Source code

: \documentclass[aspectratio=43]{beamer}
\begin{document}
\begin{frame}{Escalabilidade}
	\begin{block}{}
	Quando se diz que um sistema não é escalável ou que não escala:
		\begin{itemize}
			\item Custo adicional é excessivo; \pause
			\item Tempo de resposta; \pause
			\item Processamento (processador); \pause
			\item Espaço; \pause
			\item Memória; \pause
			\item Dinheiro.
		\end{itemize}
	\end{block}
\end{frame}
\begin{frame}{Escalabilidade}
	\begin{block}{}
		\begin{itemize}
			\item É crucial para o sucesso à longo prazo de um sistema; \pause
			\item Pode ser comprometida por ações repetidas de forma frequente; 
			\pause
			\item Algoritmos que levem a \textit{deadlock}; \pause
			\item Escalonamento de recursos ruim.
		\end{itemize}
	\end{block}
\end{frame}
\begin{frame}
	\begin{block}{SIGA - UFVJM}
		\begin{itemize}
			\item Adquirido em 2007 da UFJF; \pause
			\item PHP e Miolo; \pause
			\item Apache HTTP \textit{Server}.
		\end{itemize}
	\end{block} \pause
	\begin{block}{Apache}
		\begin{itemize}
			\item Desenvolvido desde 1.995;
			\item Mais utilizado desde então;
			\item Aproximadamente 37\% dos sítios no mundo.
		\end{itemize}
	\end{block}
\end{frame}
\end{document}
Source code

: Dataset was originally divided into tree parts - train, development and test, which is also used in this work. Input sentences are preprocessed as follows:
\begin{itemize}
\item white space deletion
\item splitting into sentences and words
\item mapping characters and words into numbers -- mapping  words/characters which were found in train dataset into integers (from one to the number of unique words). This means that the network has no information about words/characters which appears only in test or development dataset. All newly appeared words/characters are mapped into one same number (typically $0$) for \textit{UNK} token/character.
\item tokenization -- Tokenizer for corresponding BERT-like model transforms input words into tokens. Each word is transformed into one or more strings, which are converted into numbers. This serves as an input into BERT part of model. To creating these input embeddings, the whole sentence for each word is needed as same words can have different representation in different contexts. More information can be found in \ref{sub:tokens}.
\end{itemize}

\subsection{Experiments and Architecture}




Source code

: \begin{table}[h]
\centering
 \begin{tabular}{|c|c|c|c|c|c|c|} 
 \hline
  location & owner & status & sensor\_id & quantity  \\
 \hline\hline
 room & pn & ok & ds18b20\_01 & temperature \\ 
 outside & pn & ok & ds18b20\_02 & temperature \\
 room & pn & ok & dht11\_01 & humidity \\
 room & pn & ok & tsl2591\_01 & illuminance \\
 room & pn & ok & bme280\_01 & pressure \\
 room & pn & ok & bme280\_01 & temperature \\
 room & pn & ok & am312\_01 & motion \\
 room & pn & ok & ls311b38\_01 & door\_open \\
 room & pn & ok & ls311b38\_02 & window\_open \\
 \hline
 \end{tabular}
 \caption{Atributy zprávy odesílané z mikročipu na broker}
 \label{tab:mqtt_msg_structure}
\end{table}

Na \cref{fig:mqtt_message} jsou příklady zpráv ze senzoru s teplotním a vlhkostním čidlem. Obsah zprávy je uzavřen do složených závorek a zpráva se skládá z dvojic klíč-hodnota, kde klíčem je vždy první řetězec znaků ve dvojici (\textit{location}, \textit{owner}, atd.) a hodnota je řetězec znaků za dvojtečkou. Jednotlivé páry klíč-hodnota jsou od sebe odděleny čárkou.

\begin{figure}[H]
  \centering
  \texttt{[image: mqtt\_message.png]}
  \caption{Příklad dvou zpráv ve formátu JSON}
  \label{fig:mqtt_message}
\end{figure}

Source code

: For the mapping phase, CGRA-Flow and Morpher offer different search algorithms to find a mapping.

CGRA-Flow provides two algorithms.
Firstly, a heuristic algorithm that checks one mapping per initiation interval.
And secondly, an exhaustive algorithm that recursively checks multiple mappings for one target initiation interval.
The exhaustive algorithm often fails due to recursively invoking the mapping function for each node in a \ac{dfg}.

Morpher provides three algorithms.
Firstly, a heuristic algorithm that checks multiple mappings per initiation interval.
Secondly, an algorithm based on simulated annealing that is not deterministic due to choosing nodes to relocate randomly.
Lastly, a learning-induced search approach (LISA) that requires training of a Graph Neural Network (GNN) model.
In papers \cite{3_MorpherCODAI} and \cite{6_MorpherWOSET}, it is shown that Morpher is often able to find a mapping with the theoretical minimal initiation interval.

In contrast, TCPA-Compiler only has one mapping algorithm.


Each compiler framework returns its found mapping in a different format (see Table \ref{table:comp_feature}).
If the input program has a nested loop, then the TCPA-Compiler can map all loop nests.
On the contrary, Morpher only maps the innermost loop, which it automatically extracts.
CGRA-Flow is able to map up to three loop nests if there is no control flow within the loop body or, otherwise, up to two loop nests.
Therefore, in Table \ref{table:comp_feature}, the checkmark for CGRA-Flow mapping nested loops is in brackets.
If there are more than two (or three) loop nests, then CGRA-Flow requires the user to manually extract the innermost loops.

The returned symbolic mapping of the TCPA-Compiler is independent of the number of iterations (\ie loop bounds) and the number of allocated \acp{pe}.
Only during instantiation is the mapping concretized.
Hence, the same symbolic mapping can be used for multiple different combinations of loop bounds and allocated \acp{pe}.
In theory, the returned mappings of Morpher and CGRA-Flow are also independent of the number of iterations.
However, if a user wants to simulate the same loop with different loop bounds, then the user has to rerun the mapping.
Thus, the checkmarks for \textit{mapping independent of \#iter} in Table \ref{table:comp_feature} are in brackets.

☆ ☆ ☆ ☆

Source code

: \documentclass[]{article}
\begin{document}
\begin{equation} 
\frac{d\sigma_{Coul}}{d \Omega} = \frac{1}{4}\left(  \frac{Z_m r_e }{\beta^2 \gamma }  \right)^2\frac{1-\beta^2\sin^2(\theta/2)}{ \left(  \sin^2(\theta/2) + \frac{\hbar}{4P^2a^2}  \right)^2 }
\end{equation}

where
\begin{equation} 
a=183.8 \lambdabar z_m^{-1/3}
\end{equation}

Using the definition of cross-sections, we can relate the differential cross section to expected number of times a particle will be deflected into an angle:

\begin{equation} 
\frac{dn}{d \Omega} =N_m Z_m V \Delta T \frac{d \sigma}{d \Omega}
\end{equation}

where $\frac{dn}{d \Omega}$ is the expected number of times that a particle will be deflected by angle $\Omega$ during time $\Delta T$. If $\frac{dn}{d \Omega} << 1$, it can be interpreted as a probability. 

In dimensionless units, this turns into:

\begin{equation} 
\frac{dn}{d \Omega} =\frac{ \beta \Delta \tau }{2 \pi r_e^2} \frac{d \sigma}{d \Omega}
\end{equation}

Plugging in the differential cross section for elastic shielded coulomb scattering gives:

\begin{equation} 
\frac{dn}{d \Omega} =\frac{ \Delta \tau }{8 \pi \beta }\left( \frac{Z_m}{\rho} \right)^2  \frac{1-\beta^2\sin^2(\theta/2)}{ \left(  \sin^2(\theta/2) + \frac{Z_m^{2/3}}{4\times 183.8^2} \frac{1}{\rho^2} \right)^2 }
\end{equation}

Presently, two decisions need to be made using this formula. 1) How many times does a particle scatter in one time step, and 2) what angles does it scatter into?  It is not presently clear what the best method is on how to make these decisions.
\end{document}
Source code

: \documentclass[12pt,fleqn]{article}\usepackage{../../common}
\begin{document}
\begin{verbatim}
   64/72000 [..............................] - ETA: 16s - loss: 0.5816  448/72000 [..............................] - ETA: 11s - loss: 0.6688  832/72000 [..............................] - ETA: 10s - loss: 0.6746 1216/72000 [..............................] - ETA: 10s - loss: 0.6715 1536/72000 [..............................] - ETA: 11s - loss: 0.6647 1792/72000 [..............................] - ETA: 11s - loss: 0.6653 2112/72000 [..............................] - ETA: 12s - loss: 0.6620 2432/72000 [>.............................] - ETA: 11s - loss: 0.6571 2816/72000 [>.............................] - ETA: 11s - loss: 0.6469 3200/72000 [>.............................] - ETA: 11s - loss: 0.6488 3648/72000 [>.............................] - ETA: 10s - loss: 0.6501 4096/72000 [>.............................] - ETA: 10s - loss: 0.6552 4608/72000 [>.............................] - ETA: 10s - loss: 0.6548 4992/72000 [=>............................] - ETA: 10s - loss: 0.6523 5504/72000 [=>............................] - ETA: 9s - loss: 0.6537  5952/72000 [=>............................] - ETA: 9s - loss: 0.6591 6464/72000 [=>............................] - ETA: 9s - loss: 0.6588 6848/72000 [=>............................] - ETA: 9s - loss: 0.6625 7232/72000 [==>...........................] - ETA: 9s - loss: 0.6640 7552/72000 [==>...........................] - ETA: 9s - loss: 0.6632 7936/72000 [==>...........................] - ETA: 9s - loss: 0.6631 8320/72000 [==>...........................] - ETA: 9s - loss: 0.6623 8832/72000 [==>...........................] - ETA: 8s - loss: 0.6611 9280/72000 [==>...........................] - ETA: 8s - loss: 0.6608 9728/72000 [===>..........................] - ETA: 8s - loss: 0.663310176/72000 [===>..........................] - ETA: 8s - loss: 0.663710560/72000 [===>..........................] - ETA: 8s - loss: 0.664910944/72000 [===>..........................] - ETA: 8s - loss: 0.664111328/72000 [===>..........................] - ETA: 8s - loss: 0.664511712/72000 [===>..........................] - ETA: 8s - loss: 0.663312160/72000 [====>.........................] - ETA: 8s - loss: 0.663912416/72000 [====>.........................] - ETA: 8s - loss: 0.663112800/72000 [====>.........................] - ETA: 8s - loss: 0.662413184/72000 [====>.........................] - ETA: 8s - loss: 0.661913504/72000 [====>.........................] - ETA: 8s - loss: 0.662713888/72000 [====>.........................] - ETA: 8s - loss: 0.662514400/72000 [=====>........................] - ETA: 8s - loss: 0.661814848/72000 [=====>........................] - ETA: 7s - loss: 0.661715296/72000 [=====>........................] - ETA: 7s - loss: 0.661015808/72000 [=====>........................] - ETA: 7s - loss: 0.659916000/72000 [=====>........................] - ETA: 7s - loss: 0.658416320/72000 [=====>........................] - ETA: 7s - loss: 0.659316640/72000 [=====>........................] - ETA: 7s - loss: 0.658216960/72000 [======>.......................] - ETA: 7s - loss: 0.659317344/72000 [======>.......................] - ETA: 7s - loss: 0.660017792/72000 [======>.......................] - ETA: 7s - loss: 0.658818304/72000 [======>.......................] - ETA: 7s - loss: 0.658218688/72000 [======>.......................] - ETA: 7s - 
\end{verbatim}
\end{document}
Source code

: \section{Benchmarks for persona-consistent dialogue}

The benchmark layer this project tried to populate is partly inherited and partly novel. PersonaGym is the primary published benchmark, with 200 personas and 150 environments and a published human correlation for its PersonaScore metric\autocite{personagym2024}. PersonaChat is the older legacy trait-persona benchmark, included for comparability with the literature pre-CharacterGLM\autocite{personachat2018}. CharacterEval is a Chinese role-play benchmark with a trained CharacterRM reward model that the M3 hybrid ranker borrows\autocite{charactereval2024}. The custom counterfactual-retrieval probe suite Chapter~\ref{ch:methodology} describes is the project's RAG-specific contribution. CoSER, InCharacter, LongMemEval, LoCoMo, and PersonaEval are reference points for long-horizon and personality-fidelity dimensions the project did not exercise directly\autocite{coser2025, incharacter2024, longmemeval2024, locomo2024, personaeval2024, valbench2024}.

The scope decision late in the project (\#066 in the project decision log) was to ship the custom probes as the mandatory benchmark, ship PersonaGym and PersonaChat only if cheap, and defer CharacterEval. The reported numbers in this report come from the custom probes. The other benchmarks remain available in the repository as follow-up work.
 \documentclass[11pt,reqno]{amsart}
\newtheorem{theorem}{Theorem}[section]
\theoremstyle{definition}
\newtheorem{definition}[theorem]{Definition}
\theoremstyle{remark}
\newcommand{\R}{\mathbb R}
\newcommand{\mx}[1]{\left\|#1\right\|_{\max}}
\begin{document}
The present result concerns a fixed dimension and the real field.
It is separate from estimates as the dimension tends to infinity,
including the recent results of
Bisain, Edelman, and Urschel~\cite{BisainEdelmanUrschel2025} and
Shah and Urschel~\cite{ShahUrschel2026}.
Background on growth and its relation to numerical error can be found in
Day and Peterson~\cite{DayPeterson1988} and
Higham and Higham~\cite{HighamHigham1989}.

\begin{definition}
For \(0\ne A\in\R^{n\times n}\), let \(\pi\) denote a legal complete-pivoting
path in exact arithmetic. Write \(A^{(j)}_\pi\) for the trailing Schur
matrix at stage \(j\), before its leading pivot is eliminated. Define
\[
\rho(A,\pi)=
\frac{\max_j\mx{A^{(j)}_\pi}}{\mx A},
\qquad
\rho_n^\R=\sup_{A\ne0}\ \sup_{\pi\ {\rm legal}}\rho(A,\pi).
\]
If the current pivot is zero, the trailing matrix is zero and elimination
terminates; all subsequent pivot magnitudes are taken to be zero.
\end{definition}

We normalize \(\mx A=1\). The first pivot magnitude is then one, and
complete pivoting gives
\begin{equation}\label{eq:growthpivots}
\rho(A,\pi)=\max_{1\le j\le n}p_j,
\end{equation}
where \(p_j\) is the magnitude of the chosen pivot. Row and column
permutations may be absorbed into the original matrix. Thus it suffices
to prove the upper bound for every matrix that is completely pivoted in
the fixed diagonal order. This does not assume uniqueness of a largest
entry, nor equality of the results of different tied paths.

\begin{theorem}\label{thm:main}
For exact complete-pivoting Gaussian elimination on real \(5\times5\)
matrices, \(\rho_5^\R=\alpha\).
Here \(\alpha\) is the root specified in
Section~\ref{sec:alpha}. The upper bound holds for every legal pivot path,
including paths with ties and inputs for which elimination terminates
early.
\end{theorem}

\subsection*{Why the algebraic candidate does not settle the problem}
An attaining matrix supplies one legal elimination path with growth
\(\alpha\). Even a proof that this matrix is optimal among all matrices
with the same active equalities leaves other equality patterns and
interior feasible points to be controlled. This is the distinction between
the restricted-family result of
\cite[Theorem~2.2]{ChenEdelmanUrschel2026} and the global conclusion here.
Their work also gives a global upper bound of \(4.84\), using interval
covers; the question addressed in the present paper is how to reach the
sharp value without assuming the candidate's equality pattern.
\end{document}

☆ ☆ ☆ ☆

* Prompt: What lines in the listing above hold the string "which"? List them.

* Worked solution:
: Dataset was originally divided into tree parts - train, development and test, which is also used in this work. Input sentences are preprocessed as follows:
\item mapping characters and words into numbers -- mapping  words/characters which were found in train dataset into integers (from one to the number of unique words). This means that the network has no information about words/characters which appears only in test or development dataset. All newly appeared words/characters are mapped into one same number (typically $0$) for \textit{UNK} token/character.
\item tokenization -- Tokenizer for corresponding BERT-like model transforms input words into tokens. Each word is transformed into one or more strings, which are converted into numbers. This serves as an input into BERT part of model. To creating these input embeddings, the whole sentence for each word is needed as same words can have different representation in different contexts. More information can be found in \ref{sub:tokens}.
On the contrary, Morpher only maps the innermost loop, which it automatically extracts.
including paths with ties and inputs for which elimination terminates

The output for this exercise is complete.